What is required:
All lines holding the word "label" are to be copied from the records beneath.

Entries shown:
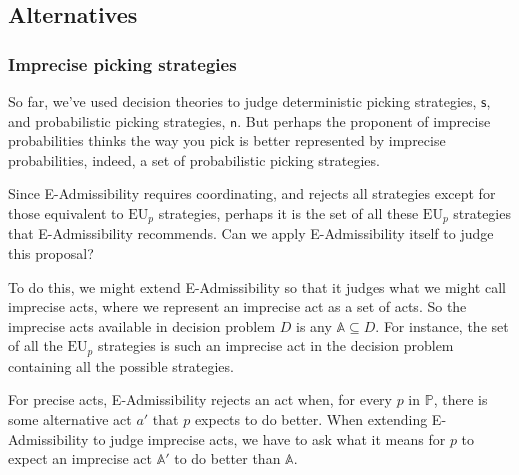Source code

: \documentclass[a4paper,final]{article}
\renewcommand\P{\mathbb{P}} %
\newcommand\EU{\mathrm{EU}}
\newcommand\s{\mathsf{s}}
\renewcommand\c{\mathsf{c}} %
\newcommand{\n}{\mathsf{n}}
\newcommand{\IP}{\P}
\newenvironment{CCM rewritten}
{\begingroup\color{blue}} %
{\endgroup}              %
\begin{document}
	
	\subsection{Alternatives}
	
	\subsubsection{Imprecise picking strategies}\label{sect:IPpicking}
	So far, we've used decision theories to judge deterministic picking strategies, $\s$, and probabilistic picking strategies, $\n$. 
	But perhaps the proponent of imprecise probabilities thinks the way you pick is better represented by imprecise probabilities, indeed, a set of probabilistic picking strategies. 
	

	Since E-Admissibility requires coordinating, and rejects all strategies except for those  equivalent to $\EU_p$ strategies, perhaps it is the set of all these $\EU_p$ strategies that E-Admissibility recommends. Can we apply E-Admissibility itself to judge this proposal? 
	
	
	To do this, we might extend E-Admissibility so that it judges what we might call imprecise acts, where we represent an imprecise act as a set of acts. So the imprecise acts available in decision problem $D$ is any $\mathbb{A}\subseteq D$. For instance, the set of all the $\EU_p$ strategies is such an imprecise act in the decision problem containing all the possible strategies.

	


	For precise acts, E-Admissibility rejects an act when, for every $p$ in $\IP$, there is some alternative act $a'$ that $p$ expects to do better. When extending E-Admissibility to judge imprecise acts, we have to ask what it means for $p$ to expect an imprecise act $\mathbb{A}'$ to do better than $\mathbb{A}$. 
	
\end{document}
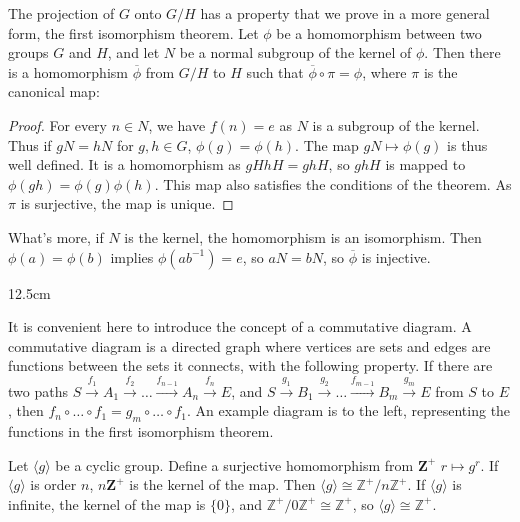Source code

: \documentclass{report}
\begin{document}
The projection of $G$ onto $G/H$ has a property that we prove in a more general form, the first isomorphism theorem. Let $\phi$ be a homomorphism between two groups $G$ and $H$, and let $N$ be a normal subgroup of the kernel of $\phi$. Then there is a homomorphism $\overline{\phi}$ from $G/H$ to $H$ such that $\overline{\phi} \circ \pi = \phi$, where $\pi$ is the canonical map:
\begin{proof}
    For every $n \in N$, we have $f(n) = e$ as $N$ is a subgroup of the kernel. Thus if $gN = hN$ for $g,h \in G$, $\phi(g) = \phi(h)$. The map $gN \mapsto \phi(g)$ is thus well defined. It is a homomorphism as $gHhH = ghH$, so $ghH$ is mapped to $\phi(gh) = \phi(g)\phi(h)$. This map also satisfies the conditions of the theorem. As $\pi$ is surjective, the map is unique.
\end{proof}

What's more, if $N$ is the kernel, the homomorphism is an isomorphism. Then $\phi(a) = \phi(b)$ implies $\phi(ab^{-1}) = e$, so $aN = bN$, so $\overline{\phi}$ is injective.

\begin{wrapfigure}{1}{2.5cm}
\end{wrapfigure}

It is convenient here to introduce the concept of a commutative diagram. A commutative diagram is a directed graph where vertices are sets and edges are functions between the sets it connects, with the following property. If there are two paths $S \xrightarrow{f_1} A_1 \xrightarrow{f_2} \dots \xrightarrow{f_{n-1}} A_n \xrightarrow{f_n} E$, and $S \xrightarrow{g_1} B_1 \xrightarrow{g_2} \dots \xrightarrow{f_{m-1}} B_m \xrightarrow{g_m} E$ from $S$ to $E$, then $f_n \circ \dots \circ f_1 = g_m \circ \dots \circ f_1$. An example diagram is to the left, representing the functions in the first isomorphism theorem.

Let $\langle g \rangle$ be a cyclic group. Define a surjective homomorphism from $\mathbf{Z}^+$ $r \mapsto g^r$. If $\langle g \rangle$ is order $n$, $n\mathbf{Z}^+$ is the kernel of the map. Then $\langle g \rangle \cong \mathbb{Z}^+/n\mathbb{Z}^+$. If $\langle g \rangle$ is infinite, the kernel of the map is $\{ 0 \}$, and $\mathbb{Z}^+/0\mathbb{Z}^+ \cong \mathbb{Z}^+$, so $\langle g \rangle \cong \mathbb{Z}^+$.
\end{document}
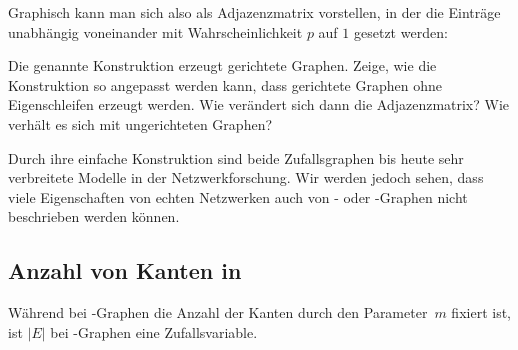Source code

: \noindent
Graphisch kann man sich also \Gnp als Adjazenzmatrix vorstellen, in der die Einträge unabhängig voneinander mit Wahrscheinlichkeit $p$ auf $1$ gesetzt werden:

\begin{center}

\end{center}

\begin{exercise}
    Die genannte Konstruktion erzeugt gerichtete Graphen.
    Zeige, wie die Konstruktion so angepasst werden kann, dass gerichtete Graphen ohne Eigenschleifen erzeugt werden.
    Wie verändert sich dann die Adjazenzmatrix?
    Wie verhält es sich mit ungerichteten Graphen?
\end{exercise}

Durch ihre einfache Konstruktion sind beide Zufallsgraphen bis heute sehr verbreitete Modelle in der Netzwerkforschung.
Wir werden jedoch sehen, dass viele Eigenschaften von echten Netzwerken auch von \Gnp- oder \Gnm-Graphen nicht beschrieben werden können.

\subsection{Anzahl von Kanten in \Gnp}\label{subsec:anzahl_kanten_in_gnp}
Während bei \Gnm-Graphen die Anzahl der Kanten durch den Parameter~$m$ fixiert ist, ist $|E|$ bei \Gnp-Graphen eine Zufallsvariable.

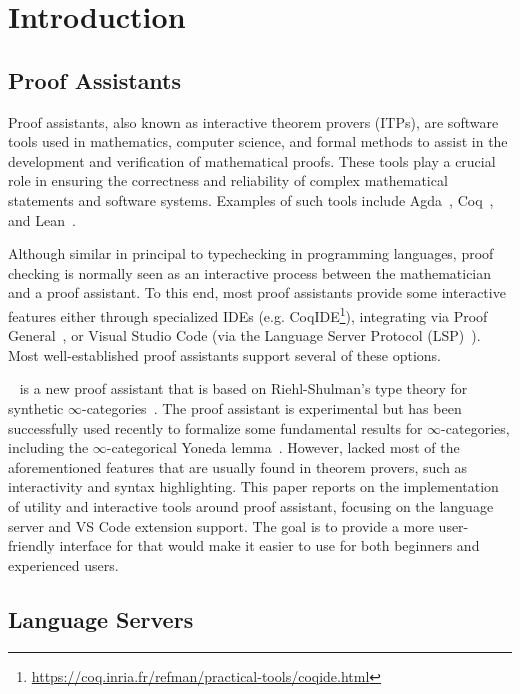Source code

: \chapter{Introduction}
\label{chap:intro}

\section{Proof Assistants}

Proof assistants, also known as interactive theorem provers (ITPs),
are software tools used in mathematics, computer science, and formal methods
to assist in the development and verification of mathematical proofs.
These tools play a crucial role in ensuring the correctness and reliability
of complex mathematical statements and software systems.
Examples of such tools include Agda~\cite{BoveDybjerNorell2009}, Coq~\cite{BertotCasteran2013}, and Lean~\cite{deMouraUllrich2021}.

Although similar in principal to typechecking in programming languages,
proof checking is normally seen as an interactive process between the mathematician and a proof assistant.
To this end, most proof assistants provide some interactive features either through specialized IDEs
(e.g. CoqIDE\footnote{\url{https://coq.inria.fr/refman/practical-tools/coqide.html}}),
integrating via Proof General~\cite{Aspinall2000}, or Visual Studio Code
(via the Language Server Protocol (LSP)~\cite{Gunasinghe2022}).
Most well-established proof assistants support several of these options.

\Rzk{}~\cite{Kudasov2023-github-rzk} is a new proof assistant that is based on Riehl-Shulman's type theory for synthetic $\infty$-categories~\cite{Riehl2017}.
The proof assistant is experimental but has been successfully used recently to formalize some fundamental results for $\infty$-categories,
including the $\infty$-categorical Yoneda lemma~\cite{Kudasov2023}.
However, \Rzk{} lacked most of the aforementioned features that are usually found in theorem provers, such as interactivity and syntax highlighting.
This paper reports on the implementation of utility and interactive tools around \Rzk{} proof assistant, focusing on the language server and VS Code extension support.
The goal is to provide a more user-friendly interface for \Rzk{} that would make it easier to use for both beginners and experienced users.

\section{Language Servers}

Exercise response:
	\subsubsection{Imprecise picking strategies}\label{sect:IPpicking}
\subsection{Anzahl von Kanten in \Gnp}\label{subsec:anzahl_kanten_in_gnp}
\label{chap:intro}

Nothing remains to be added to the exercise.